Loop recorders on the other hand require that ECG leads be attached to the patient. As new ECG data are collected, older ECG data are deleted. When a patient activates the device, it stores a single-lead ECG before (typically about 45 to 60 s) and after (typically about 15 to 90 s) activation. As with event recorders, the devices have limited memory. Thus, to minimize loss of critical data, immediate transtelephonic data transmission following a symptomatic episode is necessary.
By design, loop recorders also do not provide information about asymptomatic episodes. To overcome this limitation, auto-triggered loop recorders were developed. These devices use a proprietary algorithm to trigger ECG storage of arrhythmic episodes such as bradycardia (including prolonged pauses), tachycardia, and atrial fibrillation. The available memory, typically 10 to 20 min in duration, is partitioned for patient-triggered and auto-triggered events. The device alerts (e.g., with a beeping noise) the patient when an auto-triggered event has been detected. The patient must transmit the data transtelephonically to a central monitoring station for review. It has been shown that these auto-triggered devices have higher diagnostic yield than standard 24-h Holter monitors and 30-day loop recorders (2). Auto-triggered loop recorders have evolved capability of transmitting stored ECG data wirelessly to a device that can then send data to a central monitoring station over a landline or cellular telephone network. Although these monitors can detect the onset of an arrhythmia such as AF, their algorithms are not designed to detect the offset of the arrhythmia. Thus, information about the burden of AF cannot be consistently ascertained. As a result, these types of monitors have fallen out of favor in our practice.
Ambulatory telemetry and patch-type monitors
Ambulatory telemetry monitoring was developed to overcome many of the limitations inherent to Holter, event, and loop monitoring, namely the need for long-term monitoring and the ability to capture information about symptomatic and asymptomatic arrhythmias. Currently, several systems are available in the United States (Table 1,Fig. 1B). Typically, patients are connected by 3 or 4 ECG electrodes to a battery-powered sensor for up to 30 days. The sensor can hold anywhere from 6 h to all 30 days of ECG data. In a “sensor-only” system, when the patient is in a location with available cellular coverage, the stored ECG data are transmitted directly to a central monitoring station. More commonly, systems incorporate a second handheld device. In this case, data from the sensor is sent to the handheld device when it is within 10 to 300 feet of the patient. Once the patient is in a location with available cellular coverage, the stored ECG data are transmitted from the handheld device to a central monitoring station. Patients can also use the handheld device to enter information about symptoms. The monitoring center can determine whether the patient is actually wearing the device and ascertain the quality of the contact with the ECG electrodes; by communicating directly with the patient, the compliance with the system and quality of the acquired data may be improved.

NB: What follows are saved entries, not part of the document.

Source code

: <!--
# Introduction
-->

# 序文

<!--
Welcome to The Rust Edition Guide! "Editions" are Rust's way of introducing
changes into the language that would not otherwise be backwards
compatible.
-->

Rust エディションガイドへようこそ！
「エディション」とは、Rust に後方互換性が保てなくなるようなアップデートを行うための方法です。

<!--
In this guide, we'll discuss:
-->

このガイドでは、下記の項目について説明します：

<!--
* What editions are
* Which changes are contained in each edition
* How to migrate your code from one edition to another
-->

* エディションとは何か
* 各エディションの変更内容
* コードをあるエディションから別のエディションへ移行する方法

Currently available systems handle incoming ECG data differently. Some “push” ECG data to a central monitoring station only when the handheld device confirms that a bradycardic or tachycardic arrhythmia (including AF) event has occurred, based on proprietary algorithms that incorporate (depending on the vendor) information about rate, rhythm, and/or P and QRS morphology. Other systems push all ECG data forward. Since these devices capture information about symptomatic and asymptomatic events, information about AF burden during the recording period can also be ascertained. Not surprisingly, compared with loop monitoring, these systems significantly increase the likelihood of detecting AF (3). In addition to getting a summary report at the end of the recording period (either by fax or online), practices can develop their own emergent, urgent, and routine physician notification criteria.

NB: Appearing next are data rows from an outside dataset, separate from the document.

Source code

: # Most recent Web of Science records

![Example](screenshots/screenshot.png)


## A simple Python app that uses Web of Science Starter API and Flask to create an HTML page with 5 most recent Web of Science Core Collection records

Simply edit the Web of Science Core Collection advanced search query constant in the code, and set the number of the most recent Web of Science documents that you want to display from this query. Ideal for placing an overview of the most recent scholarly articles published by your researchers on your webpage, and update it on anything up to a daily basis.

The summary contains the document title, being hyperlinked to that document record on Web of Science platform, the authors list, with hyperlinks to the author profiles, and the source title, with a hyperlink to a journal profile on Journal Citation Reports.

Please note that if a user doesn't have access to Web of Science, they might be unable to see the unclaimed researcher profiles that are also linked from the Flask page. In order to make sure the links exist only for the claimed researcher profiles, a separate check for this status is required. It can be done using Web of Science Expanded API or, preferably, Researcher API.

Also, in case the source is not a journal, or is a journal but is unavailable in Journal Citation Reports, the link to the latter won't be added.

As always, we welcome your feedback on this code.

Several issues with AECG monitoring systems merit comment. First, since the sensor captures beat-by-beat data, complete ECG analysis (like a Holter recording) should be available either intermittently or at the end of the recording period. However, currently only a few vendors offer this analysis, often only upon a specific request from a physician. Thus, physicians typically just assume ECG data has been appropriately recorded, scanned, and analyzed. Second, although touted as “real-time” telemetry, only 2 of these systems actually function in this manner (Table 1). One system sends ECG data from the sensor to a handheld device, which in turn forwards the accrued ECG information every 2 min to a central monitoring station. A physician can access the data over a secure web server. A second system transfers ECG data directly from the sensor to a central monitoring system. In this system, the physician has the ability to access real-time streaming ECG data from their patient on any computer with Internet access. Third, although critical data are made available to physicians on a 24 h/7 days a week basis and routine data on a daily basis, reimbursement to physicians does not take into account the need for daily monitoring for up to a month. Thus, although physicians must assume the responsibility for monitoring daily incoming data, the reimbursement to physicians for ambulatory cardiovascular telemetry is actually lower than that for Holter monitoring (Table 2). The majority of the reimbursement is collected by the independent diagnostic testing facility that owns and operates the ECG monitors. On the other hand, there is no mechanism for physicians to be reimbursed daily for their review of incoming ECG data. Since appropriate use guidelines for this type of ECG monitor have not yet been developed, some commercial carriers do not provide coverage or reimbursement at all on the grounds that mobile cardiovascular telemetry monitoring is “investigational.” In addition, the absence of guidelines has to led to uncertainty regarding the potential liability for “missed” critical arrhythmic events. Fortunately, although these monitoring systems detect many arrhythmic events, only ∼1% can ultimately be classified as emergent (4).
A recently developed alternative (Zio Patch, iRhythm Technologies, San Francisco, California) utilizes a small, lightweight, water-resistant patch that is placed in the left pectoral region and can store up to 14 days of continuous single-lead ECG data. A button on the patch can be pressed by the patient to mark a symptomatic episode. At the end of the recording period, the patient mails back the recorder in a pre-paid envelope to a central station (much like a Netflix DVD). A proprietary algorithm can process 14 days of acquired data within 10 min. A full report is provided to the ordering physician within a few days. Because the system has not yet been made widely available, clinical experience is currently lacking. It remains to be determined whether patients can actually tolerate the patch for 7 to 14 days and whether a set of near-field recording electrodes can yield a high-quality, artifact-free ECG recording through the entire recording period. Furthermore, the clinical implications of not having access to ECG information within the recording period need to be determined.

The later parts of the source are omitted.